9 settembre 2019
Oggi 234 - Clooney
Dal Forum Ambrosetti di Cernobbio, Hillary Clinton ha stroncato sul nascere l’ipotesi di candidare George Clooney alle presidenziali del 2020. Il divo statunitense, di casa sul Lago di Como, per l’ex segretario della Casa Bianca non ne sarebbe all’altezza: «George ha già smentito la voce. Ma vi assicuro che se fosse qui tra noi a parlare di Iran, Putin e Afghanistan vi accorgereste che per lui sarebbero temi troppo complessi».
In pratica gli ha dato dell’ignorante.
Ha fatto capire che per sedere alla Casa Bianca serve una lunga preparazione. Anche se Clooney negli ultimi anni si è dato molto al sociale, non è sufficiente donare 500mila dollari a una manifestazione per il controllo delle armi, o pranzare con Obama per guidare la politica americana. Per la Clinton, poi, «le politiche sbagliate» di Trump ne sono un chiaro esempio.
Eppure non sarebbe stato il primo divo a finire alla Casa Bianca.
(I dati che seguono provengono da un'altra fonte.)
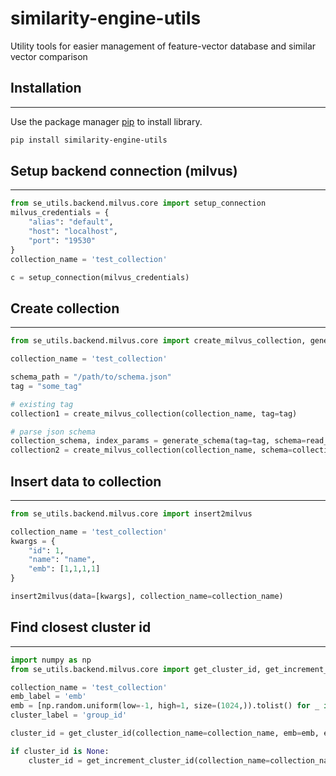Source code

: # similarity-engine-utils

Utility tools for easier management of feature-vector database and similar 
vector comparison

## Installation
---------------

Use the package manager [pip](https://pip.pypa.io/en/stable/) to install library.

```bash
pip install similarity-engine-utils
```

## Setup backend connection (milvus)
---------------------------

```python
from se_utils.backend.milvus.core import setup_connection
milvus_credentials = {
    "alias": "default",
    "host": "localhost",
    "port": "19530"
}
collection_name = 'test_collection'

c = setup_connection(milvus_credentials)
```

## Create collection
---------------------------

```python
from se_utils.backend.milvus.core import create_milvus_collection, generate_schema, read_schema_json

collection_name = 'test_collection'

schema_path = "/path/to/schema.json"
tag = "some_tag"

# existing tag
collection1 = create_milvus_collection(collection_name, tag=tag)

# parse json schema
collection_schema, index_params = generate_schema(tag=tag, schema=read_schema_json(schema_path))
collection2 = create_milvus_collection(collection_name, schema=collection_schema, indices=index_params)
```


## Insert data to collection
---------------------------

```python
from se_utils.backend.milvus.core import insert2milvus

collection_name = 'test_collection'
kwargs = {
    "id": 1,
    "name": "name",
    "emb": [1,1,1,1]
}

insert2milvus(data=[kwargs], collection_name=collection_name)
```

## Find closest cluster id
---------------------------

```python
import numpy as np
from se_utils.backend.milvus.core import get_cluster_id, get_increment_cluster_id

collection_name = 'test_collection'
emb_label = 'emb'
emb = [np.random.uniform(low=-1, high=1, size=(1024,)).tolist() for _ in range(1)][0]
cluster_label = 'group_id'

cluster_id = get_cluster_id(collection_name=collection_name, emb=emb, emb_label=emb_label, cluster_label=cluster_label)

if cluster_id is None:
    cluster_id = get_increment_cluster_id(collection_name=collection_name, cluster_label=cluster_label)

```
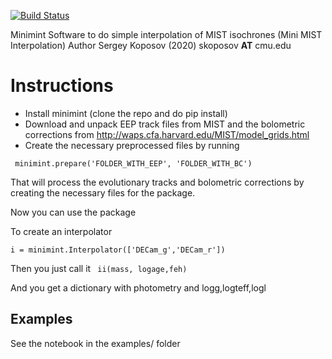 [![Build Status](https://travis-ci.com/segasai/minimint.svg?branch=master)](https://travis-ci.com/segasai/minimint)

Minimint Software to do simple interpolation of MIST isochrones
(Mini MIST Interpolation)
Author Sergey Koposov (2020) skoposov __AT__ cmu.edu

# Instructions 

* Install minimint  (clone the repo and do pip install) 
* Download and unpack EEP track files from MIST and the bolometric corrections from http://waps.cfa.harvard.edu/MIST/model_grids.html
* Create the necessary preprocessed files by running 

``` minimint.prepare('FOLDER_WITH_EEP', 'FOLDER_WITH_BC')```

That will process the evolutionary tracks and bolometric corrections by creating the necessary 
files for the package.

Now you can use the package 

To create an interpolator 

```i = minimint.Interpolator(['DECam_g','DECam_r'])```

Then you just call it 
``` ii(mass, logage,feh)``` 
 
And you get a dictionary with photometry and logg,logteff,logl

## Examples 

See the notebook in the examples/ folder
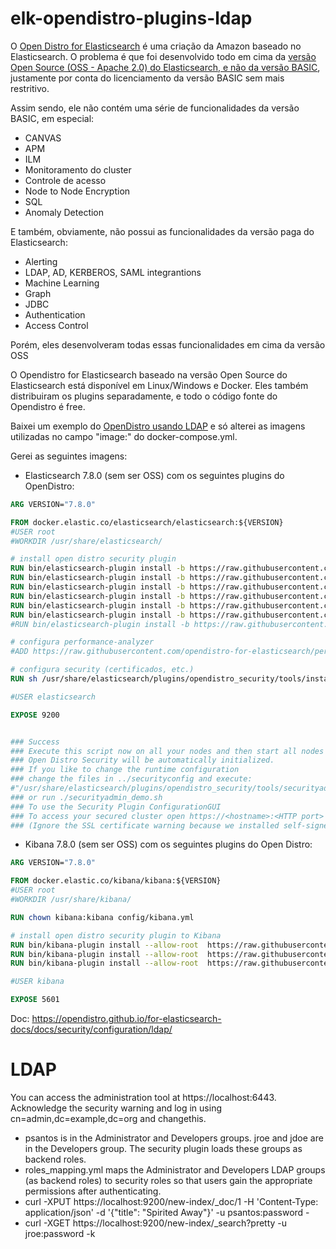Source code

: # elk-opendistro-plugins-ldap

O [Open Distro for Elasticsearch](https://opendistro.github.io/for-elasticsearch/) é uma criação da Amazon baseado no Elasticsearch. O problema é que foi desenvolvido todo em cima da [versão Open Source (OSS - Apache 2.0) do Elasticsearch, e não da versão BASIC](https://www.elastic.co/pt/subscriptions), justamente por conta do licenciamento da versão BASIC sem mais restritivo.

Assim sendo, ele não contém uma série de funcionalidades da versão BASIC, em especial:
* CANVAS
* APM
* ILM
* Monitoramento do cluster
* Controle de acesso
* Node to Node Encryption
* SQL
* Anomaly Detection


E também, obviamente, não possui as funcionalidades da versão paga do Elasticsearch:
* Alerting
* LDAP, AD, KERBEROS, SAML integrantions
* Machine Learning
* Graph
* JDBC
* Authentication
* Access Control

Porém, eles desenvolveram todas essas funcionalidades em cima da versão OSS

O Opendistro for Elasticsearch baseado na versão Open Source do Elasticsearch está disponível em Linux/Windows e Docker. Eles também distribuiram os plugins separadamente, e todo o código fonte do Opendistro é free.

Baixei um exemplo do [OpenDistro usando LDAP](https://opendistro.github.io/for-elasticsearch-docs/assets/examples/ldap-example.zip) e só alterei as imagens utilizadas no campo "image:" do docker-compose.yml.

Gerei as seguintes imagens:

* Elasticsearch 7.8.0 (sem ser OSS) com os seguintes plugins do OpenDistro:

```Dockerfile
ARG VERSION="7.8.0"

FROM docker.elastic.co/elasticsearch/elasticsearch:${VERSION}
#USER root
#WORKDIR /usr/share/elasticsearch/

# install open distro security plugin
RUN bin/elasticsearch-plugin install -b https://raw.githubusercontent.com/skysbsb/opendistro-plugins/master/7.8.0/elasticsearch/opendistro-job-scheduler.zip
RUN bin/elasticsearch-plugin install -b https://raw.githubusercontent.com/skysbsb/opendistro-plugins/master/7.8.0/elasticsearch/opendistro-alerting.zip
RUN bin/elasticsearch-plugin install -b https://raw.githubusercontent.com/skysbsb/opendistro-plugins/master/7.8.0/elasticsearch/opendistro-anomaly-detection.zip
RUN bin/elasticsearch-plugin install -b https://raw.githubusercontent.com/skysbsb/opendistro-plugins/master/7.8.0/elasticsearch/opendistro-index-management.zip
RUN bin/elasticsearch-plugin install -b https://raw.githubusercontent.com/skysbsb/opendistro-plugins/master/7.8.0/elasticsearch/opendistro-sql.zip
RUN bin/elasticsearch-plugin install -b https://raw.githubusercontent.com/skysbsb/opendistro-plugins/master/7.8.0/elasticsearch/opendistro-security.zip
#RUN bin/elasticsearch-plugin install -b https://raw.githubusercontent.com/skysbsb/opendistro-plugins/master/7.8.0/elasticsearch/performance-analyzer.zip

# configura performance-analyzer
#ADD https://raw.githubusercontent.com/opendistro-for-elasticsearch/performance-analyzer/master/packaging/opendistro-performance-analyzer.service /usr/lib/systemd/system/opendistro-performance-analyzer.service

# configura security (certificados, etc.)
RUN sh /usr/share/elasticsearch/plugins/opendistro_security/tools/install_demo_configuration.sh -y -i

#USER elasticsearch

EXPOSE 9200


### Success
### Execute this script now on all your nodes and then start all nodes
### Open Distro Security will be automatically initialized.
### If you like to change the runtime configuration
### change the files in ../securityconfig and execute:
#"/usr/share/elasticsearch/plugins/opendistro_security/tools/securityadmin.sh" -cd "/usr/share/elasticsearch/plugins/opendistro_security/securityconfig" -icl -key "/usr/share/elasticsearch/config/kirk-key.pem" -cert "/usr/share/elasticsearch/config/kirk.pem" -cacert "/usr/share/elasticsearch/config/root-ca.pem" -nhnv
### or run ./securityadmin_demo.sh
### To use the Security Plugin ConfigurationGUI
### To access your secured cluster open https://<hostname>:<HTTP port> and log in with admin/admin.
### (Ignore the SSL certificate warning because we installed self-signed demo certificates)
```

* Kibana 7.8.0 (sem ser OSS) com os seguintes plugins do Open Distro:
```Dockerfile
ARG VERSION="7.8.0"

FROM docker.elastic.co/kibana/kibana:${VERSION}
#USER root
#WORKDIR /usr/share/kibana/

RUN chown kibana:kibana config/kibana.yml

# install open distro security plugin to Kibana
RUN bin/kibana-plugin install --allow-root  https://raw.githubusercontent.com/skysbsb/opendistro-plugins/master/7.8.0/kibana/opendistro-alerting.zip
RUN bin/kibana-plugin install --allow-root  https://raw.githubusercontent.com/skysbsb/opendistro-plugins/master/7.8.0/kibana/opendistro-index-management.zip
RUN bin/kibana-plugin install --allow-root  https://raw.githubusercontent.com/skysbsb/opendistro-plugins/master/7.8.0/kibana/opendistro-security.zip

#USER kibana

EXPOSE 5601

```


 

Doc: https://opendistro.github.io/for-elasticsearch-docs/docs/security/configuration/ldap/

# LDAP
You can access the administration tool at https://localhost:6443. Acknowledge the security warning and log in using cn=admin,dc=example,dc=org and changethis.

* psantos is in the Administrator and Developers groups. jroe and jdoe are in the Developers group. The security plugin loads these groups as backend roles.
* roles_mapping.yml maps the Administrator and Developers LDAP groups (as backend roles) to security roles so that users gain the appropriate permissions after authenticating.
* curl -XPUT https://localhost:9200/new-index/_doc/1 -H 'Content-Type: application/json' -d '{"title": "Spirited Away"}' -u psantos:password -
* curl -XGET https://localhost:9200/new-index/_search?pretty -u jroe:password -k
C’è stato Ronald Reagan. Ma lui era stato governatore della California per due mandati. Di gavetta ne aveva fatta.
E chi vorrebbe la Clinton alla Casa Bianca?
Non lo vuole dire.
A che punto sono le primarie?
Quelle dei democratici inizieranno il 3 febbraio, in Iowa. Dei 21 candidati iniziali, solo in dieci parteciperanno al dibattito del 12 settembre. Per ora il favorito è Joe Biden, il vice di Obama dal 2009 al 2017. Nonostante i dubbi sulla sua salute – ha l’asma, il colesterolo alto, la prostata ingrossata e da ultimo gli è esploso un capillare dell’occhio in diretta tv – ha ottenuto il 29% dei consensi contro il 19% di Bernie Sanders e il 18% di Elizabeth Warren.
E tra i repubblicani?
Domenica s’è candidato l’ex governatore della South Carolina Mark Sanford. Dice d’essere sceso in campo perché preoccupato dalla mala gestione finanziaria di Trump. Gli altri due candidati sono l’ex parlamentare Joe Walsh e l’ex governatore del Massachusetts Bill Weld. Trump, però, con il sostegno del 90% del Partito repubblicano e il 56% degli americani che appoggia le sue scelte economiche, resta il favorito. C’è da aspettarsi – o da temere – un secondo mandato.